Is A Living Trust More Expensive Than A Will?
Initially a living trust is more expensive than a will because it is more work at the beginning. It is, however, less expensive than a will when you consider the entire cost of the estate, such as the potential likelihood of probate and the potential for a guardianship that might be avoided under the living trust. The living trust is more expensive initially and less expensive over time whereas the will is less expensive initially and more expensive over time.
As to maintenance, both a will and a trust need to be maintained in order to achieve the outcome you desire. With each of those, you will need to make changes or at least review them and consider changes whenever anything significant happens in your life. There is really not a great difference to the maintenance cost between a will and a trust.
Does A Person Need A Minimum Amount Of Assets In Order To Create An Estate Plan Or A Trust?
Absolutely not, there is no minimum for assets to create an estate plan. There is no statute or rule that requires a particular level of assets for a will or a trust. For all practical purposes, everyone should at least have a will because quite often there can be a probate even if there are no assets. Let me give you an example. If you pass away as a result of an automobile accident, it is possible that your family will want to bring a lawsuit for your wrongful death. In Oklahoma, the person that can file that lawsuit would be the executor in your probate. So long as you at least have a will, you will have the opportunity to tell the court who you trust to be your executor and file such a claim.
Therefore, it is important to have a will even if you do not believe there are any assets to pass under the will. On the other hand, a living trust is most important for people who have at least some real estate, or financial accounts and would generally like to save your family the cost and time of probate. Real estate and financial accounts are the two sorts of assets that tend to throw cases into probate. If, however, you put your real estate and your financial accounts into the name of the trust, they would not be subject to probate, but there is not rule or even a reliable guideline on the amount of assets necessary for creating a will or a trust.
Does A Will Address A Customized Plan In Case Of Incapacity?
Unfortunately, that is not possible in Oklahoma. A will does not have any affect so long as you are alive. If, however, you come to our office and draft an estate plan and not just a will, we have estate planning packages that include plans for incapacity, plans for who might become a guardian or your power of attorney, or plans for your care should you become ill and near death. But the will itself does not provide guidance or help with planning while you are still alive.
Who Is A Will Best Suited For And Who Is A Trust Best Suited For?
A will works best for families that have such tension and stress that no one will fully trust one another to be in-charge of the estate without any real supervision. If your family does not have someone whom you fully and utterly trust, and who is likely to still be alive and capable of being in-charge of your estate, the will is probably going to work best for you because there will be court supervision, court reviews, and opportunities for the other family members to see exactly what is going on with your estate.
A trust works better for families where there is a high degree of confidence among the family members, or where there is at least one family member or one friend who is utterly trustworthy, completely reliable and willing to serve your estate and take care of your final affairs. In summary, a trust works better where there is at least one trustworthy person and a will works better where there is a need for supervision.

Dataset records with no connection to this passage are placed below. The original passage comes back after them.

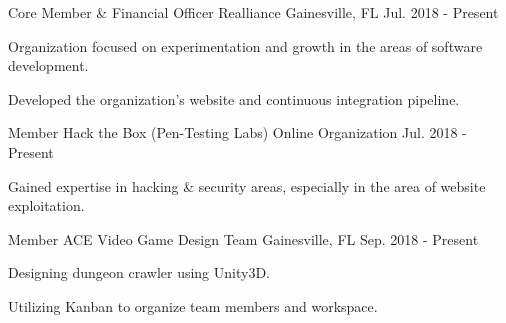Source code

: \begin{cventries}
  \cventry
    {Core Member \& Financial Officer}
    {Realliance}
    {Gainesville, FL}
    {Jul. 2018 - Present}
    {
      \begin{cvitems}
        \item {Organization focused on experimentation and growth in the areas of software development.}
        \item {Developed the organization's website and continuous integration pipeline.}
      \end{cvitems}
    }
  \cventry
    {Member}
    {Hack the Box (Pen-Testing Labs)}
    {Online Organization}
    {Jul. 2018 - Present}
    {
      \begin{cvitems}
        \item {Gained expertise in hacking \& security areas, especially in the area of website exploitation.}
      \end{cvitems}
    }
  \cventry
    {Member}
    {ACE Video Game Design Team}
    {Gainesville, FL}
    {Sep. 2018 - Present}
    {
      \begin{cvitems}
        \item {Designing dungeon crawler using Unity3D.}
        \item {Utilizing Kanban to organize team members and workspace.}
      \end{cvitems}
    }
\end{cventries}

What Should Someone Consider When Deciding On Whether To Create A Will Or A Trust?
One of the first things to consider is whether it is important to you to save money over the long term by creating, a trust; or whether you need to save money now and are willing to spend more money over the long term by considering, a will. The second issue is whether you believe there needs to be court supervision of your estate. If you do believe there needs to be court supervision then a will is the best option for you. If you do not believe there should be court supervision, then you should be thinking more about a trust.